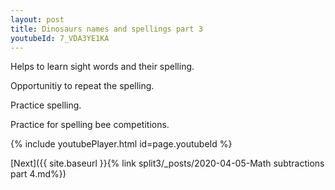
 ```yaml
---
layout: post
title: Dinosaurs names and spellings part 3
youtubeId: 7_VDA3YE1KA
---
```

 
 
Helps to learn sight words and their spelling.

Opportunitiy to repeat the spelling. 

Practice spelling. 
 
Practice for spelling bee competitions. 
 
{% include youtubePlayer.html id=page.youtubeId %}
 
 

[Next]({{ site.baseurl }}{% link  split3/_posts/2020-04-05-Math subtractions part 4.md%})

========

*WORK ITEM*.
The records are to be returned verbatim. Skip any picture they contain.

*ANSWER SECTION*.
 ```yaml
---
layout: post
title: Dinosaurs names and spellings part 3
youtubeId: 7_VDA3YE1KA
---
```

 
 
Helps to learn sight words and their spelling.

Opportunitiy to repeat the spelling. 

Practice spelling. 
 
Practice for spelling bee competitions. 
 
{% include youtubePlayer.html id=page.youtubeId %}
 
 

[Next]({{ site.baseurl }}{% link  split3/_posts/2020-04-05-Math subtractions part 4.md%})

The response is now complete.